It’s hard to imagine a worse few weeks for Donald Trump.
He had been riding high after clinching the Republican primary. Then the Trump University lawsuit story hit in earnest.
Trump overreacted and verbally attacked the federal judge in the case, questioning his objectivity because of his Mexican heritage. That led to near universal renouncements in the political world. Then came the Orlando shooting. Trump’s statements on it largely backfired. It looked as if he were taking advantage of a terrorist attack.
Then the wheels came off his campaign, indeed, the nation learned there wasn’t one — not a national one anyway. His campaign manager was fired and his campaign bank account was exposed to be virtually empty, while Clinton was raising cash hand over fist. We also learned that Trump’s campaign has fewer staffers than some law firms have interns.

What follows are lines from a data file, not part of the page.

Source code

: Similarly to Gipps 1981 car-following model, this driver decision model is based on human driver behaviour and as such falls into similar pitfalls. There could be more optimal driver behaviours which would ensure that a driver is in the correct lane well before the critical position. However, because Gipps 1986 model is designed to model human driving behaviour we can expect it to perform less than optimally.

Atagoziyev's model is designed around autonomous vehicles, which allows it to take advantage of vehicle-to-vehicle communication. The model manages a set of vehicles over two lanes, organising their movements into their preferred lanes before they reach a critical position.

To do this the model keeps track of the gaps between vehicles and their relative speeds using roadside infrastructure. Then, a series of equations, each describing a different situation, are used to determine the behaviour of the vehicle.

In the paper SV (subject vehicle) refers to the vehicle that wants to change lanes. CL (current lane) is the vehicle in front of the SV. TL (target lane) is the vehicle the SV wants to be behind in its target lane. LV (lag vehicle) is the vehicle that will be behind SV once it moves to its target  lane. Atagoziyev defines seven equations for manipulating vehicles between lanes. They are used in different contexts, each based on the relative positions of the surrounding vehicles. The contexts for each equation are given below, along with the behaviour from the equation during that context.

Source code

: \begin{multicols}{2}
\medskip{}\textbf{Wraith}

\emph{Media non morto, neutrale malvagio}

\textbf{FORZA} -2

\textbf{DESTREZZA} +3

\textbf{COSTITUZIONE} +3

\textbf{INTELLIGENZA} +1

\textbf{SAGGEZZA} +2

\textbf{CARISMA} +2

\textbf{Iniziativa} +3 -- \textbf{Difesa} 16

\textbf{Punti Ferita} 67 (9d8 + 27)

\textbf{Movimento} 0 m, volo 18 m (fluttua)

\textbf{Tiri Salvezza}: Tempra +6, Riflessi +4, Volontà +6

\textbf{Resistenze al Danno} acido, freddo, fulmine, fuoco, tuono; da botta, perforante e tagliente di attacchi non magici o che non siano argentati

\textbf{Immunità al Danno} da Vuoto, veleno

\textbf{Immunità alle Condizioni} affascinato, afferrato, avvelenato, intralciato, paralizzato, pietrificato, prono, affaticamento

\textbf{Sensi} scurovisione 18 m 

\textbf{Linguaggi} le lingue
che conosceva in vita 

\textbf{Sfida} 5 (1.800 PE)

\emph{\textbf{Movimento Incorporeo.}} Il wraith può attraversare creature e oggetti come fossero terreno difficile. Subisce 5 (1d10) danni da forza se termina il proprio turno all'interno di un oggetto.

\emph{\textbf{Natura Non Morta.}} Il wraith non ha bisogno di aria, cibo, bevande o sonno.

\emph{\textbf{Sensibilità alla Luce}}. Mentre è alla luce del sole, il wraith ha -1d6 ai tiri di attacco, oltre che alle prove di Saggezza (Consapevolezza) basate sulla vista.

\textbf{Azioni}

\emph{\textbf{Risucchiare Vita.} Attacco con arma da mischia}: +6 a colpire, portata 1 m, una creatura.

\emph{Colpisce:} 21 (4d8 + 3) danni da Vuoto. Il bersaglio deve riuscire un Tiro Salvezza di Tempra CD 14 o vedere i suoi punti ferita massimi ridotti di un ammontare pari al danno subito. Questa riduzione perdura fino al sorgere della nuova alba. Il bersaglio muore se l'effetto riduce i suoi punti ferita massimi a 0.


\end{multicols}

To most observers it looked as if Trump for President was in utter free fall, and perhaps it was. But its poll numbers weren’t.
After everything that’s happened this year, after all of Trump’s insults and vulgarities to myriad people and ethnic groups, Trump, remarkably, remains in easy striking distance in the key battleground states of Pennsylvania, Florida, Ohio, Virginia and North Carolina, according the Real Clear Politics polling average.
That has to have Hillary Clinton’s crackerjack political team sweating bullets. The last two weeks were their opportunity to take the kill shot, but Donald Trump just wouldn’t die. He never stops coming. He has no shame. And he’s always on message.
How do you deal with that? And just how much do voters dislike Hillary?
A few weeks ago, I went to the Trump National Golf Club in Westchester with a client and watched Trump give an awfully good speech. It was a populist gem, delivered via teleprompter, and obviously crafted by a master hand. The very next day he spoiled its afterglow by falling back into extemporaneous rants, in that case against Elizabeth “Pocahontas” Warren. But for a brief moment, the night before, Trump and his team showed a glimpse of what they’re capable of.
If — and it’s a huge if — Trump’s new campaign boss Paul Manafort can finally tether Trump’s tongue, the next four months could be interesting.
There’s one more thing Manafort could convince Trump to do: Apologize — offer a major national mea culpa for all the awful things he’s said over the past year. Tell Americans that his vulgarity is driven by his intense anger against the status quo and his passion to make America great again. Then move on in a disciplined way.
What would Clinton do with that?
William F. B. O’Reilly is a consultant for Republicans.